DIRECTIONS FOR THIS TASK —
For the entries that follow, restate word for word the line containing "collapse size of", the line containing "the vacancy families", and every line that lies between them.

DATA —
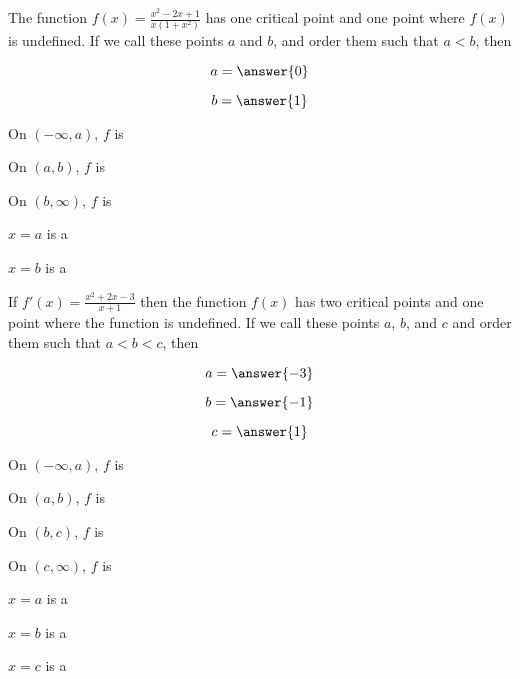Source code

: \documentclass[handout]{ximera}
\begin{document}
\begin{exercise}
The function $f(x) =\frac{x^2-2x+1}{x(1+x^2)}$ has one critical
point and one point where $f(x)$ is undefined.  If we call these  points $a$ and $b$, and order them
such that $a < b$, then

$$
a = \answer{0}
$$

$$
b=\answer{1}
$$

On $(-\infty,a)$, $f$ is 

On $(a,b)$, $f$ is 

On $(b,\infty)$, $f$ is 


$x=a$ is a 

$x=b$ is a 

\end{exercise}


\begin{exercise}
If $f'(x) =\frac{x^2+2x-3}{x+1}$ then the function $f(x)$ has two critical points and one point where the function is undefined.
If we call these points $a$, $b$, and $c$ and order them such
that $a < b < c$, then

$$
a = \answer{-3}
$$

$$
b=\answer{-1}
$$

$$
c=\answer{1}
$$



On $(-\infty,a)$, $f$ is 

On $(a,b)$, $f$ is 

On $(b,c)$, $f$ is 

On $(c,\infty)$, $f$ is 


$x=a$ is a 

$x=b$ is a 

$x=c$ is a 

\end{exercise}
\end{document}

...

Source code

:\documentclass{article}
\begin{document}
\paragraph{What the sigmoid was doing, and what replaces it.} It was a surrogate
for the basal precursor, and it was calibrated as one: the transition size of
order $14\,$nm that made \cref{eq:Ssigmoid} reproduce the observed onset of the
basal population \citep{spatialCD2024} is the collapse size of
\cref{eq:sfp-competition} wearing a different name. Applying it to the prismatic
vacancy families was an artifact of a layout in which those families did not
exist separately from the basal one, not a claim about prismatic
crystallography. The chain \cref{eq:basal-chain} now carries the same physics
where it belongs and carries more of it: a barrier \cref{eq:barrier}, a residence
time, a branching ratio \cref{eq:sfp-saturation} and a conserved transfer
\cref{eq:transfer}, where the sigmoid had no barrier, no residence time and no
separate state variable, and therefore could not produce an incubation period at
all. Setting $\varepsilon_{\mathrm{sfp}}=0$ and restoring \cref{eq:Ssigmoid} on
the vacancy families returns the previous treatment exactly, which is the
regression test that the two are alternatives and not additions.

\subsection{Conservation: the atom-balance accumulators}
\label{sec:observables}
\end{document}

EXERCISE RESULT —
basal population \citep{spatialCD2024} is the collapse size of
\cref{eq:sfp-competition} wearing a different name. Applying it to the prismatic
vacancy families was an artifact of a layout in which those families did not
exist separately from the basal one, not a claim about prismatic
crystallography. The chain \cref{eq:basal-chain} now carries the same physics
where it belongs and carries more of it: a barrier \cref{eq:barrier}, a residence
time, a branching ratio \cref{eq:sfp-saturation} and a conserved transfer
\cref{eq:transfer}, where the sigmoid had no barrier, no residence time and no
separate state variable, and therefore could not produce an incubation period at
all. Setting $\varepsilon_{\mathrm{sfp}}=0$ and restoring \cref{eq:Ssigmoid} on
the vacancy families returns the previous treatment exactly, which is the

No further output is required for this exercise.